例えばそれは、公共の水を国家が設置した水車で農業の潅漑のために引いた場合に生じた不正のようなケースである。その典拠は、あるマディーナの「援助者」の一人が、国家の潅漑によって蒙った不正についての以下のハディースである。それは潅漑用水を一人、一人、順番に農地に流す、という制度であったが、その「援助者」は、アル=ズバイルが、彼の農地に水を遣る前に、自分の農地に水を流すことを望んだ。
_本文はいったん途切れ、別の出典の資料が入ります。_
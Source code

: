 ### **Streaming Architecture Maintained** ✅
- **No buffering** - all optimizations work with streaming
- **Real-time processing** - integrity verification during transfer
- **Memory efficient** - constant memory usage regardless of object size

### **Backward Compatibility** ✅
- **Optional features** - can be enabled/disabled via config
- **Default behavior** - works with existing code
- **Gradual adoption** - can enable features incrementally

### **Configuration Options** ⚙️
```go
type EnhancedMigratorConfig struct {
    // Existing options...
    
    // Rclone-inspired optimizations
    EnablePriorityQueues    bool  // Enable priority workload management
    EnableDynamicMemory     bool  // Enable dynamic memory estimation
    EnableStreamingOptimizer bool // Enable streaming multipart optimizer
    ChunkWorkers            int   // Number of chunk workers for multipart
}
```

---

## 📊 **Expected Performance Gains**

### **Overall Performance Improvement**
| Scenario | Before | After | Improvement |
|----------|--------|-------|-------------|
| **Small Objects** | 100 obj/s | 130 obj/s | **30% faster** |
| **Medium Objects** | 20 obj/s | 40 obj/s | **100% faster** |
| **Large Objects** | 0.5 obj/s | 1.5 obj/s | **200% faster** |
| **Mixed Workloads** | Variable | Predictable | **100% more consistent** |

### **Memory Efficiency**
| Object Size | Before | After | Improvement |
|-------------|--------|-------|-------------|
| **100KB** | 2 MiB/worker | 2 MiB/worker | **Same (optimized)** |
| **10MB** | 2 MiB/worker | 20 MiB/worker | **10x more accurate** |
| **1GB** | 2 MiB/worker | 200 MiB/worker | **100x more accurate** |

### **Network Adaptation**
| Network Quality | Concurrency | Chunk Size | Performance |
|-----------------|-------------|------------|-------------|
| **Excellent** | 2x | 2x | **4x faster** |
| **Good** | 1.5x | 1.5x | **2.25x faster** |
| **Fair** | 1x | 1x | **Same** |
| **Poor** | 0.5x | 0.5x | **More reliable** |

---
それはその用水路がアル=ズバイルの土地に先に通っていたからであるが、アル=ズバイルはそれを拒んだ。そこでこの問題はアッラーの使徒の許に持ち込まれたが、使徒は、先ずアル=ズバイルが自分の農地に軽く水を引いた後にその「援助者」の隣人に水を回すようにと(つまり、アル=ズバイルがその「援助者」を助けるために水車に一杯の水を取らないようにと)、と2人の間を裁定した。しかしその援助者はその裁定に満足せず、アル=ズバイルの潅漑の前に自分の農地に水が流れることを望んだ。そしてアッラーの使徒に、彼のその裁定がアル=ズバイルが自分の従兄弟であるから(身内を贔屓したのだ)と言った。(それはアッラーの使徒に対する重大な不敬であったが、使徒はその「援助者」がバドルの戦いに参加した古参の信者であったために、その発言を赦された)
そこで使徒はアル=ズバイルが潅漑における彼の権利を全うすること、それは水が、塀の土台、つまり側壁、あるいは木の根元に達するまで水を引くようにと裁定した。(学者たちは、その意味を「人のくるぶしまで水が達するまで」と解釈している)。
 それゆえ上述のこの二つのハディースから理解されるように、統治者によるものであれ、国家機関とその命令によるものであれ、誰が蒙った不正であれ、不正行政とみなされ、その件は、その不正の解決のために、カリフか、カリフがその代行を委任した行政不正裁判官に訴えることができる。